I remember the time when I first lived in San Francisco. It was in January 2012 that I first moved here to do an internship at ContextLogic (now known as Wish). I was living at the Park Hotel and, at the time, I was going through some emotional and spiritual turbulence.

The Park Hotel was in the middle of the financial district, and for a $1000/month it was a really good deal. Work was 10 minutes away and I was in the heart of the city. Despite the great price and location though, there was one thing about the place that I hated, and that was “the saxophone guy”.

The Saxophone guy is an Asian man who would stand a couple of corners away from the hotel, and for years since then I only heard him play one song: The God Father Song. I know nothing about the movie, but what I do know is that this song is depressing. It was especially depressing given the turbulence I had been going through at the time.

For years I kept hearing him in different parts of the city, and every time I encounter him I start thinking to myself “يا دين أمي”.

Last Thursday though, I had just come back from NYC and met up with Omar Fahmy for dinner. And, guess what? There was the saxophone guy. Omar knew the story and this time around he insisted that we go talk to him. I really disliked the guy’s music, and very reluctantly went with Omar to him to say hi – after five years of hearing him around the street.
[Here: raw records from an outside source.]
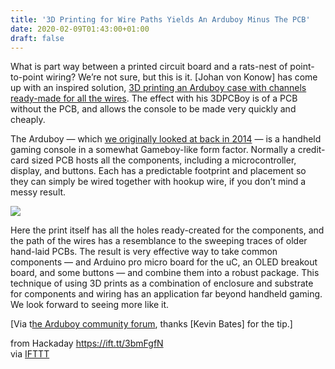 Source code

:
 ```yaml
---
title: '3D Printing for Wire Paths Yields An Arduboy Minus The PCB'
date: 2020-02-09T01:43:00+01:00
draft: false
---
```


What is part way between a printed circuit board and a rats-nest of point-to-point wiring? We’re not sure, but this is it. \[Johan von Konow\] has come up with an inspired solution, [3D printing an Arduboy case with channels ready-made for all the wires](https://vonkonow.com/wordpress/2020/01/3dpcboy-build-your-own-handheld-gaming-platform/). The effect with his 3DPCBoy is of a PCB without the PCB, and allows the console to be made very quickly and cheaply.

The Arduboy — which [we originally looked at back in 2014](https://hackaday.com/2014/03/01/the-credit-card-sized-gameboy/) — is a handheld gaming console in a somewhat Gameboy-like form factor. Normally a credit-card sized PCB hosts all the components, including a microcontroller, display, and buttons. Each has a predictable footprint and placement so they can simply be wired together with hookup wire, if you don’t mind a messy result.

![](https://hackaday.com/wp-content/uploads/2020/01/ardufinal1-768x413-1.png?w=400)

Here the print itself has all the holes ready-created for the components, and the path of the wires has a resemblance to the sweeping traces of older hand-laid PCBs. The result is very effective way to take common components — and Arduino pro micro board for the uC, an OLED breakout board, and some buttons — and combine them into a robust package. This technique of using 3D prints as a combination of enclosure and substrate for components and wiring has an application far beyond handheld gaming. We look forward to seeing more like it.

\[Via t[he Arduboy community forum](https://community.arduboy.com/t/3dpcboy-easy-to-replicate/8511), thanks \[Kevin Bates\] for the tip.\]

  
  
from Hackaday https://ift.tt/3bmFgfN  
via [IFTTT](https://ifttt.com/?ref=da&site=blogger)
And what was the result? It was so rewarding! The guy turned out to be from Shanghai and we had a good exchange in Mandarin. Omar told him that I’ve been hearing him around the city for years, and fortunately he didn’t tell him about the part where I disliked it.

Anyways, we ended up shooting a video of all of us together and with him playing a “special” song for us. This was the first time I ever saw him playing a song other than the Godfather.

My feelings toward him have completely changed. I now look for the saxophone guy on the street, and I do see him I’ll be sure to say hi. We’ve developed a connection!

As silly as this story may seem, this was a gentle reminder for me. Sometimes confronting the little things that annoy can feel so rewarding, and this was a clear example of that.